But his father didn’t. Long after Anasterian had married Queen Athissa, and Belo’vir had become Grand Magister and therefore given up his status as heir of House Salonar to a younger brother, Valanar was still seeing Illannia. In fact, he’d seen no one else for six hundred years. 

“Your grandparents were getting older,” Astalor’s mother had said, “and so was your father. It was very unusual to be a bachelor at his age.”

* * *

_Valanar stared his parents down. He was tired of being presented with eligible women from all over the kingdom. Even a kaldorei noblewoman had been suggested, and the sister of Queen Athissa!_

_“I wish to marry Illannia,” he said, for possibly the thousandth time. His father sighed, rubbing at his temples as if he had a headache._

_“I’m not going to entertain this any longer, Valanar,” Lord Bloodsworn warned. “You are a Bloodsworn, the_ **_last_ ** _Bloodsworn. You have an obligation to marry and to marry well, to produce heirs to carry on our name and remain by the side of the king. If you do not agree to marry any of the women clamoring for your affections, I will pick one for you. I’ve humored you long enough.”_

_His father was as stubborn as a hawkstrider, a fact that had served him well in his long tenure as King Taldaram’s chief advisor. But Valanar was unshakeable, and he would not be forced._

_“I love her,” he said, and his father snorted._

_“Love is inconsequential. Do you think_ **_Anasterian_ ** _married for love?”_

_And Valanar knew he hadn’t. Knew that although his affections for his queen had grown and might now be called love, Athissa and Anasterian’s marriage had been a political one. Athissa was the niece of the previous Grand Magister, and their marriage had been meant to keep the two families unified as the Grand Magister stepped down and Belo’vir took his place._

_“I love her,” he repeated._

_His father threw up his hands. “Just pick one,” he told his wife. “Your son won’t be happy with any of them_ ﹣ _as if the treaties and political power they would bring mean nothing. Just pick one, and I’ll notify her father.”_

_“You will not!” And Valanar was angry now. His parents weren’t listening. All his life they had allowed him some degree of freedom, but no more. They were treating him as though he were a child. “If I cannot marry Illannia then I will marry no one!”_

_It was his mother who spoke this time. “Don’t be silly,” Lady Bloodsworn chastised. “Any one of these girls would make a fine bride, and you would be lucky to have them. You will marry one of them.”_

_“I will not!” Valanar pounded his fist on the table, and both of them were looking at him now. “I will not,” he repeated, scowling. “If you force me, I will renounce the Bloodsworn name and all its titles. I will renounce my inheritance, my position on the king’s council, and our bloodline will die with me.”_

_His parents were staring at him. “You cannot be serious,” said his father, but his voice shook, with anger or disbelief Valanar didn’t know._

_“I am. Do not test me more than you already have, Father.” He glared at them, could see the wild, panicked thoughts in their heads. His parents were too old now to produce another child, and Valanar had no siblings. His father had two brothers, but both had only girls, married to nobles and no longer bearing the Bloodsworn name. And his grandfather had had no siblings at all. His refusal to marry would mean the end of House Bloodsworn, the breaking of the sacred covenant created by their ancestor and Dath’Remar Sunstrider. It meant a vacuum of power within the government as other, less devoted men fought for his position, men whose intentions were not necessarily good, men whose families had not been blessed by the phoenix god Al'ar. It meant their vast fortune reverting to the state, and the death of everything they had worked towards for the past seven thousand years._

_Valanar had seen no one else for six hundred years. Illannia’s was the only bed he shared, the only quarters he visited. Nobles and Convocation members and even foreign royalty had thrown their daughters and nieces and cousins at him for six hundred years, and he had ignored absolutely all of them. If Anasterian himself, his best friend and king, ordered him to take one of them in marriage, he would refuse._

_“Do you dare risk it?”_

* * *

“And then Father threatened them, and they said yes!” Astalor had exclaimed. He was only a boy, did not understand the severity of his father’s past words.

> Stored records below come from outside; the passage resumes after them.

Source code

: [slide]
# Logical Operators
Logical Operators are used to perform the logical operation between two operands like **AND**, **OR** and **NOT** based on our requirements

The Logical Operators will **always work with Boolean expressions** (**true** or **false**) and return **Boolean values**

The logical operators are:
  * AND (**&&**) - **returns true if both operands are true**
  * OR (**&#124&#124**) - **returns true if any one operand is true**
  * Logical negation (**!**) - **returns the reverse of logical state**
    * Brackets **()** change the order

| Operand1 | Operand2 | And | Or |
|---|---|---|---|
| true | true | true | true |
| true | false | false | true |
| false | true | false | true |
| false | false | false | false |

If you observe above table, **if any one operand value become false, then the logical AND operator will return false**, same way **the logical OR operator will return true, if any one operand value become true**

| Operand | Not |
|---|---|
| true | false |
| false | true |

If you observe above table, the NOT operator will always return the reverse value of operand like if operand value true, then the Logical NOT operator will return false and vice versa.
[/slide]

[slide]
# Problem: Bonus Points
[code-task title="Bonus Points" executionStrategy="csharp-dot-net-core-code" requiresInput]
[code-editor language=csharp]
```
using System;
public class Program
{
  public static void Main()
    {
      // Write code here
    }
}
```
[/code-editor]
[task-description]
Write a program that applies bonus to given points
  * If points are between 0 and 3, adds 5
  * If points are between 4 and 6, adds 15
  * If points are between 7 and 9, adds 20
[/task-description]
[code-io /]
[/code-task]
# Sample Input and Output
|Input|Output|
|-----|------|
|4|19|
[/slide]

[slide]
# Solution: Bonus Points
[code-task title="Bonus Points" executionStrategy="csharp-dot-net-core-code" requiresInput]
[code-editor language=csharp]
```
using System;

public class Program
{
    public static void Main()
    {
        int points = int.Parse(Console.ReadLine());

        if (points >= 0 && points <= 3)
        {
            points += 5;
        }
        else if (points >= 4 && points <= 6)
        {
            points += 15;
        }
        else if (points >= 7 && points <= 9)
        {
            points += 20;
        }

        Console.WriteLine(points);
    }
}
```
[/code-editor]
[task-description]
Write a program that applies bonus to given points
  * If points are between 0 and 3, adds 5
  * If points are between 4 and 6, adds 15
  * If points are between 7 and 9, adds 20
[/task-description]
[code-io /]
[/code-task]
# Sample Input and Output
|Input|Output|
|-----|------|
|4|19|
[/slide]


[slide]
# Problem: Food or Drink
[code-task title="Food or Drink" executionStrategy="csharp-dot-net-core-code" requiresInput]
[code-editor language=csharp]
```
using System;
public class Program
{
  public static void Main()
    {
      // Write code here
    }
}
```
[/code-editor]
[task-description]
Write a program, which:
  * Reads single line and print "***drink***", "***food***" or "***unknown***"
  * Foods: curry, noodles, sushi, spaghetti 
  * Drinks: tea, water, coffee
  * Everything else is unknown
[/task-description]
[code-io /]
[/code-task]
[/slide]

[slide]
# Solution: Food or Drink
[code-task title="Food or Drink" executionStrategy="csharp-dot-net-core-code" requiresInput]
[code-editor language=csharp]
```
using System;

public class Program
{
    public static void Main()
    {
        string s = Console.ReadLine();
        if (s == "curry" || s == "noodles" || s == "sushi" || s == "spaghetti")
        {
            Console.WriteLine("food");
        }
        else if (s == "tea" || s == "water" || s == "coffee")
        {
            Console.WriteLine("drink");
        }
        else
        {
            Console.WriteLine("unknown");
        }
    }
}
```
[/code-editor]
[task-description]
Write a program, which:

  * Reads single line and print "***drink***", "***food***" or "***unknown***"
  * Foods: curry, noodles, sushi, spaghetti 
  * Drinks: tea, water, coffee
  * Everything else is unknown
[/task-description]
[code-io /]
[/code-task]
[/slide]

His mother would pat his head, press a kiss to his forehead. “They waited, as they always had,” she would correct gently. “But your father won. He was twenty-four hundred years old, and stubborn as a hawkstrider. This was important to him, and eventually they understood that.” 

And Astalor, being older now, could understand his grandparents’ reservations. His mother was lowborn, and if her family had been the sort of courtly gold diggers his grandparents feared them to be, they would merely use his father’s status and the Bloodsworn name to make a name for themselves by riding his coattails, to use him as his father feared those eligible noblewomen would. But his mother’s parents were good people. The shop “Illannia” still stood in the Bazaar, and while his mother no longer ran it herself, she also did not use the Bloodsworn name to boost its credibility. It used no Bloodsworn money, paying its rent and employees with the coin it made on its own, and aside from the surges of popularity it enjoyed when his parents had married, did very well on the quality of its work alone. Although his mother’s parents lived in a posh apartment paid for by his father, they had not asked for it, and accepted only because it had been a gift, and refusing gifts was rude. 

His father had always been adamant that he would not force Astalor into an arranged marriage. That if Astalor asked, he would find a suitable girl for him, but not before. “Marrying your mother was the first thing I truly did for myself,” he would say, “and it has remained the best decision I have ever made.” Though he did not always show it, being of the closed, somewhat gruff character as his peers, Astalor knew his father loved his mother very much, and when she died after a long illness that had also claimed Queen Athissa, he did not entertain the thought of remarrying. 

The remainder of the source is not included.